◆ Exercise: Please quote the material exactly, every line of it.

◆ Task material:
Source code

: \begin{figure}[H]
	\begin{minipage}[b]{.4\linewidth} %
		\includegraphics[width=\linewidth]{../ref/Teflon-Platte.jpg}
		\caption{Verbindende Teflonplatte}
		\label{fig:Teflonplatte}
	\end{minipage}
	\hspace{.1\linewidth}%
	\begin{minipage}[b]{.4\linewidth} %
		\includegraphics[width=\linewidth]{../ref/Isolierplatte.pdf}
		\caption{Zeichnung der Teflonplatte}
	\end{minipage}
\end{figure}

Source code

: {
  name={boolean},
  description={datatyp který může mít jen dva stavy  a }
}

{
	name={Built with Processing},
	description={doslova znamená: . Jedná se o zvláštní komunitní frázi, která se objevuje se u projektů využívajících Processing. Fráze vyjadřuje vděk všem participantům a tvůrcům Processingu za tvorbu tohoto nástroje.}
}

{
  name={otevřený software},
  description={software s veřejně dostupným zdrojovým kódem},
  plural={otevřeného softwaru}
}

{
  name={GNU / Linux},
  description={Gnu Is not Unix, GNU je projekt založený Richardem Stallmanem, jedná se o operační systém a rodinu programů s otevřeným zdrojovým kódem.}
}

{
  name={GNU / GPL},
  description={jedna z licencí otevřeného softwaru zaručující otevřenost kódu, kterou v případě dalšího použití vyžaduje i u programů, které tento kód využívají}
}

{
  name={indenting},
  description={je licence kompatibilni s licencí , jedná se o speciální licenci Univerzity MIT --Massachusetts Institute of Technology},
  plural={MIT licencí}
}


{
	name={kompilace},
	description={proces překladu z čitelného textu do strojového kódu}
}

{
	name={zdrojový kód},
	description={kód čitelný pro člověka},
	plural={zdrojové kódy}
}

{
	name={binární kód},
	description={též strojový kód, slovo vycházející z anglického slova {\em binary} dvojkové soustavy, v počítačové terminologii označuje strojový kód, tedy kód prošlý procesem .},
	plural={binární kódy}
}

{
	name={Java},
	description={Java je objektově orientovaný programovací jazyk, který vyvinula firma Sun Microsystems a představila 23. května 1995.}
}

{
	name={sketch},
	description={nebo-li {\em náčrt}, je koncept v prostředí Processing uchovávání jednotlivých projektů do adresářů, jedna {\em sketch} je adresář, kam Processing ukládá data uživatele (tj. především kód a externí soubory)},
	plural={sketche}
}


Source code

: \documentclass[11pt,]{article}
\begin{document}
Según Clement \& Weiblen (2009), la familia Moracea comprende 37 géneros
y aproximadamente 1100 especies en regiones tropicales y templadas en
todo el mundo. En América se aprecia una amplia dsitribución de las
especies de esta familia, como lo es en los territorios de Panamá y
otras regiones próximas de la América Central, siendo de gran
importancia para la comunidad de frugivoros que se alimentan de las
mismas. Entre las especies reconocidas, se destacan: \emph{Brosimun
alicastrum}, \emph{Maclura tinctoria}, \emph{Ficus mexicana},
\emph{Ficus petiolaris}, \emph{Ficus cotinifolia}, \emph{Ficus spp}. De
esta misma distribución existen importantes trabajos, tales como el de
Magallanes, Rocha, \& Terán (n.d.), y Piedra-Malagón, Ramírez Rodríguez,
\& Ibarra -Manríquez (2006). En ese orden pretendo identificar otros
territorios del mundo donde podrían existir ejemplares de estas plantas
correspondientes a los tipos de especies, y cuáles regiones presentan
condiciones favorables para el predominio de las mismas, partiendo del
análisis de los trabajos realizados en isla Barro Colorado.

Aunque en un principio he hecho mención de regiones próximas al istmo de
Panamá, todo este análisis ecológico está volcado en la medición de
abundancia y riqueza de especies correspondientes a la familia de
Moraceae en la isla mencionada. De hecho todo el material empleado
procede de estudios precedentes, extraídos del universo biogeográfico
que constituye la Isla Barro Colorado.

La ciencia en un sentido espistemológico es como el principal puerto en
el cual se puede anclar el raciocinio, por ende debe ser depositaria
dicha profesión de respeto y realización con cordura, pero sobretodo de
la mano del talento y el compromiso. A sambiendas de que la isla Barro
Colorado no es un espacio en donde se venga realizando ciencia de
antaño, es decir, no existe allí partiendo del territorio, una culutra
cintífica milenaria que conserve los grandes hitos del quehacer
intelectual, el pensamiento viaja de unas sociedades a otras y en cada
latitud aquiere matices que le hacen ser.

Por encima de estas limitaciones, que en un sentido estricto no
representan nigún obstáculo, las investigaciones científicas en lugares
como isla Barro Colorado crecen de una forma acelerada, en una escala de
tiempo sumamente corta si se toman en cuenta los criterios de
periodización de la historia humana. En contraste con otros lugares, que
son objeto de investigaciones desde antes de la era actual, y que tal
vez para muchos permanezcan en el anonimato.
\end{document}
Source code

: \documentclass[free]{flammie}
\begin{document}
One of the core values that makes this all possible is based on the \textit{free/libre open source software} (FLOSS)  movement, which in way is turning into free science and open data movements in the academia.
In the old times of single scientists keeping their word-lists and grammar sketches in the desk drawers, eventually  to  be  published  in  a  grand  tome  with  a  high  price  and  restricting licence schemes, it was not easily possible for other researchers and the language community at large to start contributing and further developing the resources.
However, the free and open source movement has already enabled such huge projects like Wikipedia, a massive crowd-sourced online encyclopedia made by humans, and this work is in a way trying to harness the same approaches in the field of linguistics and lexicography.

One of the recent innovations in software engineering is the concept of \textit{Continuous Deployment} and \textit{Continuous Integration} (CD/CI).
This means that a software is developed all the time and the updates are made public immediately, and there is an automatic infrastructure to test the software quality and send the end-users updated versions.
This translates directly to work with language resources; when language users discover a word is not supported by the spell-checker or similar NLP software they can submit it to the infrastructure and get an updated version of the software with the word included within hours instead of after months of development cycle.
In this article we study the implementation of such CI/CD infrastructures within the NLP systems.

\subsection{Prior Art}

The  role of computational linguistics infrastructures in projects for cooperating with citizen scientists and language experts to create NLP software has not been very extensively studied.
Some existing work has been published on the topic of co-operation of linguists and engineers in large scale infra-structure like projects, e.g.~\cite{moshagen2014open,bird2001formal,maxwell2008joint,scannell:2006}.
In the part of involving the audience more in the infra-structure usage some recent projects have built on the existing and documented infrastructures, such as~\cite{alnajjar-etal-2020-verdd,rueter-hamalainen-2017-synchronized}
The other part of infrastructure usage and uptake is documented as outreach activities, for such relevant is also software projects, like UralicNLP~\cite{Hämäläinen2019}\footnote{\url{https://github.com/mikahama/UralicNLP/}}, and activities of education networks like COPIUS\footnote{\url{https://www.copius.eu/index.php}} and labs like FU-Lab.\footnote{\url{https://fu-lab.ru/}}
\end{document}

◆ Task answer:
Source code

: \begin{figure}[H]
	\begin{minipage}[b]{.4\linewidth} %
		\includegraphics[width=\linewidth]{../ref/Teflon-Platte.jpg}
		\caption{Verbindende Teflonplatte}
		\label{fig:Teflonplatte}
	\end{minipage}
	\hspace{.1\linewidth}%
	\begin{minipage}[b]{.4\linewidth} %
		\includegraphics[width=\linewidth]{../ref/Isolierplatte.pdf}
		\caption{Zeichnung der Teflonplatte}
	\end{minipage}
\end{figure}

Source code

: {
  name={boolean},
  description={datatyp který může mít jen dva stavy  a }
}

{
	name={Built with Processing},
	description={doslova znamená: . Jedná se o zvláštní komunitní frázi, která se objevuje se u projektů využívajících Processing. Fráze vyjadřuje vděk všem participantům a tvůrcům Processingu za tvorbu tohoto nástroje.}
}

{
  name={otevřený software},
  description={software s veřejně dostupným zdrojovým kódem},
  plural={otevřeného softwaru}
}

{
  name={GNU / Linux},
  description={Gnu Is not Unix, GNU je projekt založený Richardem Stallmanem, jedná se o operační systém a rodinu programů s otevřeným zdrojovým kódem.}
}

{
  name={GNU / GPL},
  description={jedna z licencí otevřeného softwaru zaručující otevřenost kódu, kterou v případě dalšího použití vyžaduje i u programů, které tento kód využívají}
}

{
  name={indenting},
  description={je licence kompatibilni s licencí , jedná se o speciální licenci Univerzity MIT --Massachusetts Institute of Technology},
  plural={MIT licencí}
}


{
	name={kompilace},
	description={proces překladu z čitelného textu do strojového kódu}
}

{
	name={zdrojový kód},
	description={kód čitelný pro člověka},
	plural={zdrojové kódy}
}

{
	name={binární kód},
	description={též strojový kód, slovo vycházející z anglického slova {\em binary} dvojkové soustavy, v počítačové terminologii označuje strojový kód, tedy kód prošlý procesem .},
	plural={binární kódy}
}

{
	name={Java},
	description={Java je objektově orientovaný programovací jazyk, který vyvinula firma Sun Microsystems a představila 23. května 1995.}
}

{
	name={sketch},
	description={nebo-li {\em náčrt}, je koncept v prostředí Processing uchovávání jednotlivých projektů do adresářů, jedna {\em sketch} je adresář, kam Processing ukládá data uživatele (tj. především kód a externí soubory)},
	plural={sketche}
}


Source code

: \documentclass[11pt,]{article}
\begin{document}
Según Clement \& Weiblen (2009), la familia Moracea comprende 37 géneros
y aproximadamente 1100 especies en regiones tropicales y templadas en
todo el mundo. En América se aprecia una amplia dsitribución de las
especies de esta familia, como lo es en los territorios de Panamá y
otras regiones próximas de la América Central, siendo de gran
importancia para la comunidad de frugivoros que se alimentan de las
mismas. Entre las especies reconocidas, se destacan: \emph{Brosimun
alicastrum}, \emph{Maclura tinctoria}, \emph{Ficus mexicana},
\emph{Ficus petiolaris}, \emph{Ficus cotinifolia}, \emph{Ficus spp}. De
esta misma distribución existen importantes trabajos, tales como el de
Magallanes, Rocha, \& Terán (n.d.), y Piedra-Malagón, Ramírez Rodríguez,
\& Ibarra -Manríquez (2006). En ese orden pretendo identificar otros
territorios del mundo donde podrían existir ejemplares de estas plantas
correspondientes a los tipos de especies, y cuáles regiones presentan
condiciones favorables para el predominio de las mismas, partiendo del
análisis de los trabajos realizados en isla Barro Colorado.

Aunque en un principio he hecho mención de regiones próximas al istmo de
Panamá, todo este análisis ecológico está volcado en la medición de
abundancia y riqueza de especies correspondientes a la familia de
Moraceae en la isla mencionada. De hecho todo el material empleado
procede de estudios precedentes, extraídos del universo biogeográfico
que constituye la Isla Barro Colorado.

La ciencia en un sentido espistemológico es como el principal puerto en
el cual se puede anclar el raciocinio, por ende debe ser depositaria
dicha profesión de respeto y realización con cordura, pero sobretodo de
la mano del talento y el compromiso. A sambiendas de que la isla Barro
Colorado no es un espacio en donde se venga realizando ciencia de
antaño, es decir, no existe allí partiendo del territorio, una culutra
cintífica milenaria que conserve los grandes hitos del quehacer
intelectual, el pensamiento viaja de unas sociedades a otras y en cada
latitud aquiere matices que le hacen ser.

Por encima de estas limitaciones, que en un sentido estricto no
representan nigún obstáculo, las investigaciones científicas en lugares
como isla Barro Colorado crecen de una forma acelerada, en una escala de
tiempo sumamente corta si se toman en cuenta los criterios de
periodización de la historia humana. En contraste con otros lugares, que
son objeto de investigaciones desde antes de la era actual, y que tal
vez para muchos permanezcan en el anonimato.
\end{document}
Source code

: \documentclass[free]{flammie}
\begin{document}
One of the core values that makes this all possible is based on the \textit{free/libre open source software} (FLOSS)  movement, which in way is turning into free science and open data movements in the academia.
In the old times of single scientists keeping their word-lists and grammar sketches in the desk drawers, eventually  to  be  published  in  a  grand  tome  with  a  high  price  and  restricting licence schemes, it was not easily possible for other researchers and the language community at large to start contributing and further developing the resources.
However, the free and open source movement has already enabled such huge projects like Wikipedia, a massive crowd-sourced online encyclopedia made by humans, and this work is in a way trying to harness the same approaches in the field of linguistics and lexicography.

One of the recent innovations in software engineering is the concept of \textit{Continuous Deployment} and \textit{Continuous Integration} (CD/CI).
This means that a software is developed all the time and the updates are made public immediately, and there is an automatic infrastructure to test the software quality and send the end-users updated versions.
This translates directly to work with language resources; when language users discover a word is not supported by the spell-checker or similar NLP software they can submit it to the infrastructure and get an updated version of the software with the word included within hours instead of after months of development cycle.
In this article we study the implementation of such CI/CD infrastructures within the NLP systems.

\subsection{Prior Art}

The  role of computational linguistics infrastructures in projects for cooperating with citizen scientists and language experts to create NLP software has not been very extensively studied.
Some existing work has been published on the topic of co-operation of linguists and engineers in large scale infra-structure like projects, e.g.~\cite{moshagen2014open,bird2001formal,maxwell2008joint,scannell:2006}.
In the part of involving the audience more in the infra-structure usage some recent projects have built on the existing and documented infrastructures, such as~\cite{alnajjar-etal-2020-verdd,rueter-hamalainen-2017-synchronized}
The other part of infrastructure usage and uptake is documented as outreach activities, for such relevant is also software projects, like UralicNLP~\cite{Hämäläinen2019}\footnote{\url{https://github.com/mikahama/UralicNLP/}}, and activities of education networks like COPIUS\footnote{\url{https://www.copius.eu/index.php}} and labs like FU-Lab.\footnote{\url{https://fu-lab.ru/}}
\end{document}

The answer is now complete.